In our game, we shoot single action revolvers with wax bullet ammo. We're tough on our revolvers, even though the ammo is under-powered. And, the game is fast, with shots being scored in fractions of a second. As a result of trying to be as competitive as possible, we're apt to tune our revolvers It's fairly easy to trim a spring, or polish a strut, or lighten a hammer. This isn't rocket science. It's basically 19th century technology, and frankly, with a good set of screwdrivers, a file, and a basic knowledge of mechanical interactions, it is entirely within the realm of the garage-tinkerer to do most of the basic gunsmithing that was done back in the 1800s.
We have a rule that at a sanctioned shoot, the host supplies all the ammo for the match. It's a good rule, because it levels the playing field. Everyone shoots the same ammo. While we have standards for our ammo, and every host makes an effort to supply reliable ammunition, they have no control over the strength of your mainspring. If your mainspring is too light, the ammo might not ignite and the match is lost.
So, it's a balancing act. Tune the revolver, but keep the springs tight enough to ignite the primer. Especially for our ladies and youth, who might not have the grip strength of the men. Wolff makes springs for the Vaquero and they make springs for the Colt clones. Those two spring packs stay in my spares bag, and on my Brownells's wish list at all times.
I'm telling you all this, because next Wednesday, Milady and I are traveling to Kentucky to shoot at a sanctioned match, the Kentucky State Championships. Sure as God made little green apples, there will be a misfire sometime during the match.

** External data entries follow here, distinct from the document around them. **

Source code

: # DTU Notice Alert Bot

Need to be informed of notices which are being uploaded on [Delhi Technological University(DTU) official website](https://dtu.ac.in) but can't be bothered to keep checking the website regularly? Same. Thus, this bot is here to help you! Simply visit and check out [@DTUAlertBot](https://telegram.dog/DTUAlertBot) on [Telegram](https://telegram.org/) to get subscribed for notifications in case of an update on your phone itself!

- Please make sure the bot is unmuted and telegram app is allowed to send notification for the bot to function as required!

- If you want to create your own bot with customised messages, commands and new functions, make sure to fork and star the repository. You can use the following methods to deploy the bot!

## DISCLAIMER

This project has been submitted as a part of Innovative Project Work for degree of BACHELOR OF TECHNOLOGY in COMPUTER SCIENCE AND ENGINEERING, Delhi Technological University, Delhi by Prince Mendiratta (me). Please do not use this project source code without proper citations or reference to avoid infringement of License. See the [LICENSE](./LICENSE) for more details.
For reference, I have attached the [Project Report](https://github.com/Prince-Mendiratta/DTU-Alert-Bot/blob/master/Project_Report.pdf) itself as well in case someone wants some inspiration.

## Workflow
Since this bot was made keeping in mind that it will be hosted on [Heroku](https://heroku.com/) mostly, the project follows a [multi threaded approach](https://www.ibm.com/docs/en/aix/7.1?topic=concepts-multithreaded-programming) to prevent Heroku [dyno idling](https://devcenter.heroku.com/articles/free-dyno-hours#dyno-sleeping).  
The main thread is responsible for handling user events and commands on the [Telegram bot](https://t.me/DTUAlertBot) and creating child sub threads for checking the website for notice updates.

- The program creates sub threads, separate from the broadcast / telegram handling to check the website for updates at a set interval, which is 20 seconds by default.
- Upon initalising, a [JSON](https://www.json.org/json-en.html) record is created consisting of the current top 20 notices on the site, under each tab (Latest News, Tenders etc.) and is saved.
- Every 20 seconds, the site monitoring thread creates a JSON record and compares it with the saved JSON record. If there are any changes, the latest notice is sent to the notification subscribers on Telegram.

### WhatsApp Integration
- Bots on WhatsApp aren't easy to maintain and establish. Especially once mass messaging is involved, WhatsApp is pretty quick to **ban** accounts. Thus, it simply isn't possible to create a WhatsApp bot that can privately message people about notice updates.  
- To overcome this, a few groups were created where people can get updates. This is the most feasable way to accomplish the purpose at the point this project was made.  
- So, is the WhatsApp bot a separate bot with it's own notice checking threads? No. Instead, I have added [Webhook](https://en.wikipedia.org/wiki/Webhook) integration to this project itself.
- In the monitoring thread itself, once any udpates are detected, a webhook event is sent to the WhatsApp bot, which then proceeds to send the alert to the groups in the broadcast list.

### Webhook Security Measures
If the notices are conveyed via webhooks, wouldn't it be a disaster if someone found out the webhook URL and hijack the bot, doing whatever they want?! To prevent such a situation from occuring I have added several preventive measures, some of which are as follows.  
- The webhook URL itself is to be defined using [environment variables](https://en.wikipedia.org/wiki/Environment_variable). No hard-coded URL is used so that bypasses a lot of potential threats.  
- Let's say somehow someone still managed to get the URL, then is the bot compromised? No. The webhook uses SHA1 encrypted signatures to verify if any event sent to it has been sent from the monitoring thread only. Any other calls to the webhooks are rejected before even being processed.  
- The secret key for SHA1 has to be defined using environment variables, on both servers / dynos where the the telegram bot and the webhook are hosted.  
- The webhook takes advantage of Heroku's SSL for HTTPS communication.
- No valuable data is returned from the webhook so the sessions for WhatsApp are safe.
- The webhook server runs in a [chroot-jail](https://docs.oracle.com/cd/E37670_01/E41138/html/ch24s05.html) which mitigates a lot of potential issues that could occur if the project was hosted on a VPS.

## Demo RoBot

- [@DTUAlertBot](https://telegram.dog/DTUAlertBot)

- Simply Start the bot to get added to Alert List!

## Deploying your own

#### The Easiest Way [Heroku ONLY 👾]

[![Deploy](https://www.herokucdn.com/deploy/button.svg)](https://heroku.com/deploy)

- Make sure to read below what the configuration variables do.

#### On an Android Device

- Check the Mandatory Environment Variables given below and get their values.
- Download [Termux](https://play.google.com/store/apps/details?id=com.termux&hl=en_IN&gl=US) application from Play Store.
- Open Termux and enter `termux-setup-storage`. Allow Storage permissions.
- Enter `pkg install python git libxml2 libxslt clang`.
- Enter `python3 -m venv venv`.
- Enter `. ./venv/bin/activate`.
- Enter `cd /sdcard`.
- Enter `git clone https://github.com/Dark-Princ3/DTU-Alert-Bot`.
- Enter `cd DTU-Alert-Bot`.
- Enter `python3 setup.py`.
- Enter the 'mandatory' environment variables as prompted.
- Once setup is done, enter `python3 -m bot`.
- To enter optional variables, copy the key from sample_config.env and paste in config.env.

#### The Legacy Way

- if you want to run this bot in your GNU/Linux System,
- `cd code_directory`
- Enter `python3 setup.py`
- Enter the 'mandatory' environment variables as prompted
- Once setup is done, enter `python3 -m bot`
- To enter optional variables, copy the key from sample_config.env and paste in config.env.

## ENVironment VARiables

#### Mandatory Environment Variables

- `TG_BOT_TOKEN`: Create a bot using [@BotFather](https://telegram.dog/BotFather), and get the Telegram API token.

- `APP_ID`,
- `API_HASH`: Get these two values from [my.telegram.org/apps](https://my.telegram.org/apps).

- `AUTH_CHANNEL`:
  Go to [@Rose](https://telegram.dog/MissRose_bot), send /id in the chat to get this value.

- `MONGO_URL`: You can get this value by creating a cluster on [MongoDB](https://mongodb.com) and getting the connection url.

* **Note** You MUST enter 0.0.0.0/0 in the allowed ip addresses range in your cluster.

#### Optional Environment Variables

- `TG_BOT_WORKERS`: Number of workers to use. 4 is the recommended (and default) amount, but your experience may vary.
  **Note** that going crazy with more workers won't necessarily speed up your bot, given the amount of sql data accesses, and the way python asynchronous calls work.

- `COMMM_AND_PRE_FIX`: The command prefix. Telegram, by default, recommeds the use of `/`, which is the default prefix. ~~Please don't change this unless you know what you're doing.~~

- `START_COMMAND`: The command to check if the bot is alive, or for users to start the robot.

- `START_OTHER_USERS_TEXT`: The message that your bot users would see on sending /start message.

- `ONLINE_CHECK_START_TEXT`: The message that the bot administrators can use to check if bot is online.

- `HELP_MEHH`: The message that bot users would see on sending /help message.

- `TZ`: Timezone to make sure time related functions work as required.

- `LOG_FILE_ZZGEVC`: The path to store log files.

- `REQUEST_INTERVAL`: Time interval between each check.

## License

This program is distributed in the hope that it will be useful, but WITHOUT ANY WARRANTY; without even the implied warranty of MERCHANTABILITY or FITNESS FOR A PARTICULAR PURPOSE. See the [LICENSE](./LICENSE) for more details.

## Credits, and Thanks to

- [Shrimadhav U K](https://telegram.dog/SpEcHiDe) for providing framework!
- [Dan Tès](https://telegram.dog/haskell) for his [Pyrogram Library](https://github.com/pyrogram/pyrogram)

Over the next several days I'll be going over our revolvers to make sure that they are clean and all the screws are tight. I've reduced the mainspring tension on Milady's Piettas and she's been shooting them for several months without a light strike, so I'm convinced that she won't have a problem, I run factory springs in my Ubertis, The Rugers are a mixed bag. Milady's backup was the first time I had tried to lighten a mainspring. She and I had matching guns, and I lightened both of those by the simple expedient of cutting four coils. That reduced the hammer tension considerably and has never been a problem. The Turnbull Vaquero has factory springs, but the action has been polished to a buttery smoothness.